SUPPLIED INFORMATION: Begin

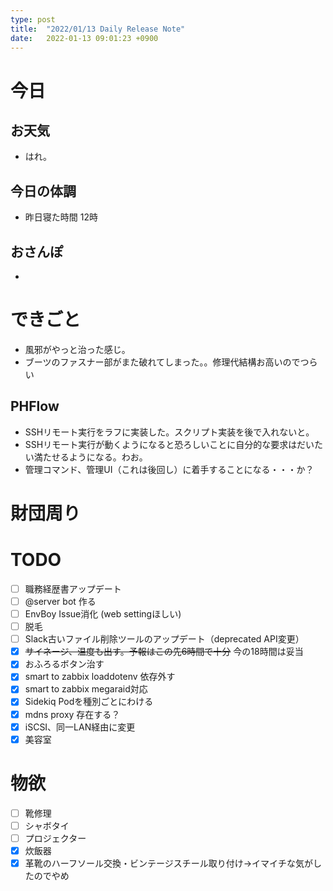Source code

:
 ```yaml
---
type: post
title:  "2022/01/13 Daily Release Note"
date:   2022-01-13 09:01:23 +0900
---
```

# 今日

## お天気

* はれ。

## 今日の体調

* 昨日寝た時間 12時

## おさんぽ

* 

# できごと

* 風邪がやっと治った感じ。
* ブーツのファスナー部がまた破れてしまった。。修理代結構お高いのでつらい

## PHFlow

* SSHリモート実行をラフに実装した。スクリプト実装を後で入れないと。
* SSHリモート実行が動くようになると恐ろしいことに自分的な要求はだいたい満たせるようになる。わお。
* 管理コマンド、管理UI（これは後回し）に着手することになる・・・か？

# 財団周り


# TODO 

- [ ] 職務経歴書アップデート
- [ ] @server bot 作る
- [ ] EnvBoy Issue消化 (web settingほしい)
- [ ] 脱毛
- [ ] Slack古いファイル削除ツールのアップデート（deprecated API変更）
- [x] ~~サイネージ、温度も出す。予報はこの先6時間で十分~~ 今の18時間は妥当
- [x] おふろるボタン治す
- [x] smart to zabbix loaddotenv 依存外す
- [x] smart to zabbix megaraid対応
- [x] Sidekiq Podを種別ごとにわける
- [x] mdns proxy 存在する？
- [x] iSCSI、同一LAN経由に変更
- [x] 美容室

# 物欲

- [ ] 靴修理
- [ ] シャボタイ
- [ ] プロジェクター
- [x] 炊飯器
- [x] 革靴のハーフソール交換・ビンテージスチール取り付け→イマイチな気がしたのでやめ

SUPPLIED INFORMATION: End

**DIRECTIONS**. Only an exact copy of the entries, with no pictures, is expected as the answer.

**FINISHED EXERCISE**.
Source code

:
 ```yaml
---
type: post
title:  "2022/01/13 Daily Release Note"
date:   2022-01-13 09:01:23 +0900
---
```

# 今日

## お天気

* はれ。

## 今日の体調

* 昨日寝た時間 12時

## おさんぽ

* 

# できごと

* 風邪がやっと治った感じ。
* ブーツのファスナー部がまた破れてしまった。。修理代結構お高いのでつらい

## PHFlow

* SSHリモート実行をラフに実装した。スクリプト実装を後で入れないと。
* SSHリモート実行が動くようになると恐ろしいことに自分的な要求はだいたい満たせるようになる。わお。
* 管理コマンド、管理UI（これは後回し）に着手することになる・・・か？

# 財団周り


# TODO 

- [ ] 職務経歴書アップデート
- [ ] @server bot 作る
- [ ] EnvBoy Issue消化 (web settingほしい)
- [ ] 脱毛
- [ ] Slack古いファイル削除ツールのアップデート（deprecated API変更）
- [x] ~~サイネージ、温度も出す。予報はこの先6時間で十分~~ 今の18時間は妥当
- [x] おふろるボタン治す
- [x] smart to zabbix loaddotenv 依存外す
- [x] smart to zabbix megaraid対応
- [x] Sidekiq Podを種別ごとにわける
- [x] mdns proxy 存在する？
- [x] iSCSI、同一LAN経由に変更
- [x] 美容室

# 物欲

- [ ] 靴修理
- [ ] シャボタイ
- [ ] プロジェクター
- [x] 炊飯器
- [x] 革靴のハーフソール交換・ビンテージスチール取り付け→イマイチな気がしたのでやめ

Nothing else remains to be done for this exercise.